From the records below, print exactly the lines starting at the one containing "the scene layout." and ending at the one containing "- [The IIIT", ends included, and nothing else.

--- Provided entries ---

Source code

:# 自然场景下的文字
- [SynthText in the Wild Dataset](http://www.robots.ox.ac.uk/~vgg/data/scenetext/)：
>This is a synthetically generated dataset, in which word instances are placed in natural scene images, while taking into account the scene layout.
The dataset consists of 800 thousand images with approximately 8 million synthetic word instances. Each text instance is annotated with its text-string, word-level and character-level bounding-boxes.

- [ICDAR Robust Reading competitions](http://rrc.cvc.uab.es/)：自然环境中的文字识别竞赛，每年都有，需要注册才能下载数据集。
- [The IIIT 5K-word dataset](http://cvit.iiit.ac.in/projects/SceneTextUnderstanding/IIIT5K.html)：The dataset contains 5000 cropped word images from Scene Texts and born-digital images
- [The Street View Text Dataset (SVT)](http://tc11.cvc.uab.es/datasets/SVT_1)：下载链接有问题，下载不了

---

_Answer section_
>This is a synthetically generated dataset, in which word instances are placed in natural scene images, while taking into account the scene layout.
The dataset consists of 800 thousand images with approximately 8 million synthetic word instances. Each text instance is annotated with its text-string, word-level and character-level bounding-boxes.

- [ICDAR Robust Reading competitions](http://rrc.cvc.uab.es/)：自然环境中的文字识别竞赛，每年都有，需要注册才能下载数据集。
- [The IIIT 5K-word dataset](http://cvit.iiit.ac.in/projects/SceneTextUnderstanding/IIIT5K.html)：The dataset contains 5000 cropped word images from Scene Texts and born-digital images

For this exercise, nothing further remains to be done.